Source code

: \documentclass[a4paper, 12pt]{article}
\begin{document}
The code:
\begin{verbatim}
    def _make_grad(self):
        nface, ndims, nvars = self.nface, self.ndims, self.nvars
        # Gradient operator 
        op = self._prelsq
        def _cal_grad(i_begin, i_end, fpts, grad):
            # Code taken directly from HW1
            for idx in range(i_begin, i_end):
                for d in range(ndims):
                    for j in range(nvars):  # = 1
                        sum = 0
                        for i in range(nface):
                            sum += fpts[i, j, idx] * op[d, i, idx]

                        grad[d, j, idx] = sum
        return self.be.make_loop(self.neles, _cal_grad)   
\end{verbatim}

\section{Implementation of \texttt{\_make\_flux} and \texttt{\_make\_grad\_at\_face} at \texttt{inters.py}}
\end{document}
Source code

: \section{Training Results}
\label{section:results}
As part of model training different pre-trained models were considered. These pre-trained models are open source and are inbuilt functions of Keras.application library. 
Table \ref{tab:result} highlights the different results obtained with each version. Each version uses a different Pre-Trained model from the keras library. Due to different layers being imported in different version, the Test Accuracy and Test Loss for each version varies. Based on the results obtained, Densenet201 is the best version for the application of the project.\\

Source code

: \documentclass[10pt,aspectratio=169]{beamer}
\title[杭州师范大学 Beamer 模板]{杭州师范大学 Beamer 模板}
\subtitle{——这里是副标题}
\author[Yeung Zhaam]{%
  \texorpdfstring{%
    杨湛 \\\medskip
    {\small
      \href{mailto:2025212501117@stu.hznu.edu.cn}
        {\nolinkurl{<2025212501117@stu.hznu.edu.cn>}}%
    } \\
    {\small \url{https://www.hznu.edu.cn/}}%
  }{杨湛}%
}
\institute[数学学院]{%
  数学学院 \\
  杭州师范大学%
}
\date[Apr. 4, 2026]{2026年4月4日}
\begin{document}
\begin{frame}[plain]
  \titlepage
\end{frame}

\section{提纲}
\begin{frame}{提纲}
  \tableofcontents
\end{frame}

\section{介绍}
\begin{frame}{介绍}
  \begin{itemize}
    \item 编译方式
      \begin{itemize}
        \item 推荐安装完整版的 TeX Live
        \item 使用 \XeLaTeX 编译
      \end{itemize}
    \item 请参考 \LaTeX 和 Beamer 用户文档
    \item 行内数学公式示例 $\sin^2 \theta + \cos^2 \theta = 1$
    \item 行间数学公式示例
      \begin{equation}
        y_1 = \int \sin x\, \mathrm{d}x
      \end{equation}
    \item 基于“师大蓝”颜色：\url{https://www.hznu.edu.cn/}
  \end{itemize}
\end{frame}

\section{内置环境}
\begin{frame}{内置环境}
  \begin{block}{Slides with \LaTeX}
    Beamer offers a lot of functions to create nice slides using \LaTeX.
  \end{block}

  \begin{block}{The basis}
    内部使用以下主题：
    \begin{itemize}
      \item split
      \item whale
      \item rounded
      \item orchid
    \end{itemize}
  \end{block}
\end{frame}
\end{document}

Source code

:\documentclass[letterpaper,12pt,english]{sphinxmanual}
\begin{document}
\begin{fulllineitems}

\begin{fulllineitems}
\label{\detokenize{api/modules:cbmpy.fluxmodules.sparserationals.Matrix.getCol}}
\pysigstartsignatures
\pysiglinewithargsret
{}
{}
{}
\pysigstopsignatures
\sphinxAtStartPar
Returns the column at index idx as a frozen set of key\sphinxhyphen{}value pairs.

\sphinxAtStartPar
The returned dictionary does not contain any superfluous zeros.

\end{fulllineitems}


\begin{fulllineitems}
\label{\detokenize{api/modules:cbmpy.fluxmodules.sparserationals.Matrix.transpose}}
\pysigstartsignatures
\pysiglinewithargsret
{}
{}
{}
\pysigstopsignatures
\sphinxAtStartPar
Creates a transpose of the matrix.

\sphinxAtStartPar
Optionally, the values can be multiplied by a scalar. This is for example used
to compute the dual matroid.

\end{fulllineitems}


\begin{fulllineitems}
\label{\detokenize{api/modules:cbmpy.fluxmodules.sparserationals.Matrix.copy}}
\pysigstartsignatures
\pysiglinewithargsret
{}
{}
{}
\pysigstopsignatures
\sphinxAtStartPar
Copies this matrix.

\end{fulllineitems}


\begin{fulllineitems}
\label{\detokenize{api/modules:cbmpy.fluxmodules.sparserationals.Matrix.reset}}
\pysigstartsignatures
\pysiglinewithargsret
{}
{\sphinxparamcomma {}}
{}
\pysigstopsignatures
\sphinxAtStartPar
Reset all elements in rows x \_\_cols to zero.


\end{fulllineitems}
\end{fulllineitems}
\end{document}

---

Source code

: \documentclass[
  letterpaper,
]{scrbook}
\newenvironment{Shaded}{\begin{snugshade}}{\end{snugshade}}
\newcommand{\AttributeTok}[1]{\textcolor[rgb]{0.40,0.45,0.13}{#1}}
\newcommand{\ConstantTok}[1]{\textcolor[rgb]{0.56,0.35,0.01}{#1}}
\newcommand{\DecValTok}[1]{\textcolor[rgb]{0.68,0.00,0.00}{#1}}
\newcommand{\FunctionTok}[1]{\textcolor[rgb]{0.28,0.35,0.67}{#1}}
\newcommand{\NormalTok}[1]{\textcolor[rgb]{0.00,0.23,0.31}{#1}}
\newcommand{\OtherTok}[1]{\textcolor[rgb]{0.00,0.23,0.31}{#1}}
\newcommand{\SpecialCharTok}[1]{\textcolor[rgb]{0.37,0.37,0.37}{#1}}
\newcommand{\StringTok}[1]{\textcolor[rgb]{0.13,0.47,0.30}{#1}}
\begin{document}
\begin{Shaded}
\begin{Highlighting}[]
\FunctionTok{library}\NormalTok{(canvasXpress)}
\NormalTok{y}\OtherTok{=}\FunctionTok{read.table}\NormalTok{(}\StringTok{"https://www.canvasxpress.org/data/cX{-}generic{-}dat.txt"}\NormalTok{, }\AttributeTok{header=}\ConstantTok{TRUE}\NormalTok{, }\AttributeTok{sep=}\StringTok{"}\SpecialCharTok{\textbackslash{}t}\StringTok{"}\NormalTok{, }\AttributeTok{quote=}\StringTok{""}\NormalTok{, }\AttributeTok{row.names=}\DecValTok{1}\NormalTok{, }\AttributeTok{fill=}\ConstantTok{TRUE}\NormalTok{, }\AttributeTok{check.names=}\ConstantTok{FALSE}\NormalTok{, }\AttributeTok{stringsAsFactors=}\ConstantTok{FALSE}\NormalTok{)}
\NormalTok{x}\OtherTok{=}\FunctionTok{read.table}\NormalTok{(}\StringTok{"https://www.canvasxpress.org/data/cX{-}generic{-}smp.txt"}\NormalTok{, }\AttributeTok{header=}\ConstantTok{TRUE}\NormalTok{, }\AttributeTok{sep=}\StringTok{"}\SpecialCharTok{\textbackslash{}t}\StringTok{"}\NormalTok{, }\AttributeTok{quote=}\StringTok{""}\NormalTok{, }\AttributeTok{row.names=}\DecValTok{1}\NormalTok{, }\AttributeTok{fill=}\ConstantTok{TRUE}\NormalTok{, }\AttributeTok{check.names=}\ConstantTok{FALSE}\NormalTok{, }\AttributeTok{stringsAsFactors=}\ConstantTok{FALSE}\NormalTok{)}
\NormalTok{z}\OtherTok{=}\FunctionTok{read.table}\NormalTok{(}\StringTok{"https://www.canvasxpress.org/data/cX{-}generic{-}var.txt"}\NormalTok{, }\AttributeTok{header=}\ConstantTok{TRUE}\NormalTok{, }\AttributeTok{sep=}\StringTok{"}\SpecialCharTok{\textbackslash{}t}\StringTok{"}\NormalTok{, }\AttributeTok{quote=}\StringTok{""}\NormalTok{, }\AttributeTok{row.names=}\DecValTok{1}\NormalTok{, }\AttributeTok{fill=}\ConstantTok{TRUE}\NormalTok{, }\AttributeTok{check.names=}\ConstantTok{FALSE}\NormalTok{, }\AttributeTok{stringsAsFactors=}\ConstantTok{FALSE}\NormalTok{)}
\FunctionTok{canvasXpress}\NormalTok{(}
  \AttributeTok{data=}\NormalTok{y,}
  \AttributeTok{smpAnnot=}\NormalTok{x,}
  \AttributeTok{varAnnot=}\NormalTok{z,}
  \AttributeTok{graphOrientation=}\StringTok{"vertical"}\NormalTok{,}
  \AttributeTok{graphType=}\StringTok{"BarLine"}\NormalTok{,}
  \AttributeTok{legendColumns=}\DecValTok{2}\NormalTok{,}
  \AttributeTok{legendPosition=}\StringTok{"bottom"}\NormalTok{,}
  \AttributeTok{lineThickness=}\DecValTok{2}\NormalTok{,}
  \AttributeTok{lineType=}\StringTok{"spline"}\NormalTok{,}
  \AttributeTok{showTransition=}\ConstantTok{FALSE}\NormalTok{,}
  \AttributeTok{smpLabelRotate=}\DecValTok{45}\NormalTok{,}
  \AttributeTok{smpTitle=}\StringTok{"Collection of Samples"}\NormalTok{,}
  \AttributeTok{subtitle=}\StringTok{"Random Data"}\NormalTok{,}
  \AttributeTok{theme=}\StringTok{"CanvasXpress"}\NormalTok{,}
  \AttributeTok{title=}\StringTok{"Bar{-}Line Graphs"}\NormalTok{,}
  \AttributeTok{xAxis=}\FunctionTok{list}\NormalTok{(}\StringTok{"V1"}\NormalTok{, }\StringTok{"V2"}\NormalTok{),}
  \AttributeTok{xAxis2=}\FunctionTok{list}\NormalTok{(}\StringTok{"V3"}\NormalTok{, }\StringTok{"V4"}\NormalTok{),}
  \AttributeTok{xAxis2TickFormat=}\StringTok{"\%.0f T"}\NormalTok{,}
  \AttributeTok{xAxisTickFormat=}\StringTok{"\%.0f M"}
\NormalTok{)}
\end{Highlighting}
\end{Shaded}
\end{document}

• The problem: Note each line above that contains "section" and copy it out.

• Reply to the task:
\section{Implementation of \texttt{\_make\_flux} and \texttt{\_make\_grad\_at\_face} at \texttt{inters.py}}
: \section{Training Results}
\label{section:results}
\section{提纲}
\section{介绍}
\section{内置环境}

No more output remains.